**Assigned task**
Exactly as they appear, reproduce the lines from the one holding "h(m, k) \cdot e & s h(m, k)" through the last line of the material below.

**Record set**

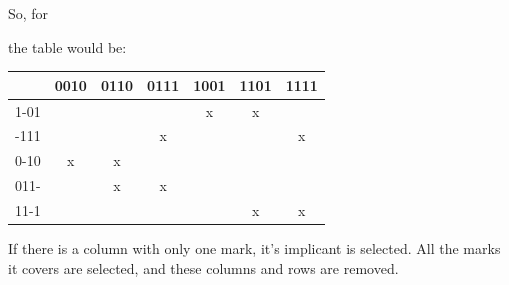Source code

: \documentclass[nobib]{tufte-handout}
\begin{document}
    So, for\\
    \begin{center}
    \end{center}
    the table would be:
    \begin{center}
        \begin{table}
            \centering
            \begin{tabular}{c|c c c c c c}
                     & 0010 & 0110 & 0111 & 1001 & 1101 & 1111 \\
                \hline
                1-01 &      &      &      & x    & x    &      \\
                -111 &      &      & x    &      &      & x    \\
                0-10 & x    & x    &      &      &      &      \\
                011- &      & x    & x    &      &      &      \\
                11-1 &      &      &      &      & x    & x    \\
            \end{tabular}
        \end{table}
    \end{center}
    If there is a column with only one mark, it's implicant is selected. All the marks it covers are selected, and these columns and rows are removed.\\
\end{document}

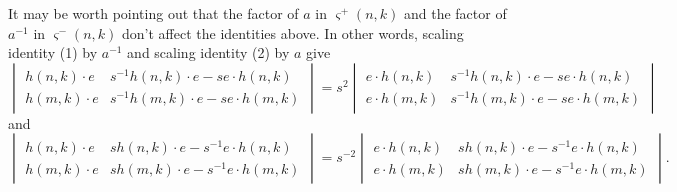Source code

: \begin{remark}
It may be worth pointing out that the factor of $a$ in $\varsigma^+(n, k)$ and the factor of $a^{-1}$ in $\varsigma^-(n, k)$ don't affect the identities above. In other words, scaling identity (1) by $a^{-1}$ and scaling identity (2) by $a$ give 
\begin{equation}
\begin{vmatrix}
h(n, k) \cdot e & s^{-1} h(n, k) \cdot e - s e \cdot h(n, k) \\
h(m, k) \cdot e & s^{-1} h(m, k) \cdot e - s e \cdot h(m, k)
\end{vmatrix}
= s^2
\begin{vmatrix}
e \cdot h(n, k) & s^{-1} h(n, k) \cdot e - s e \cdot h(n, k) \\
e \cdot h(m, k) & s^{-1} h(m, k) \cdot e - s e \cdot h(m, k)
\end{vmatrix}
\end{equation}
and 
\begin{equation}
\begin{vmatrix}
h(n, k) \cdot e &  s h(n, k) \cdot e - s^{-1} e \cdot h(n, k) \\
h(m, k) \cdot e & s h(m, k) \cdot e - s^{-1} e \cdot h(m, k)
\end{vmatrix}
= s^{-2}
\begin{vmatrix}
e \cdot h(n, k) & s h(n, k) \cdot e - s^{-1} e \cdot h(n, k) \\
e \cdot h(m, k) & s h(m, k) \cdot e - s^{-1} e \cdot h(m, k)
\end{vmatrix}.
\end{equation}
\end{remark}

**Answer for the task**
h(m, k) \cdot e & s h(m, k) \cdot e - s^{-1} e \cdot h(m, k)
\end{vmatrix}
= s^{-2}
\begin{vmatrix}
e \cdot h(n, k) & s h(n, k) \cdot e - s^{-1} e \cdot h(n, k) \\
e \cdot h(m, k) & s h(m, k) \cdot e - s^{-1} e \cdot h(m, k)
\end{vmatrix}.
\end{equation}
\end{remark}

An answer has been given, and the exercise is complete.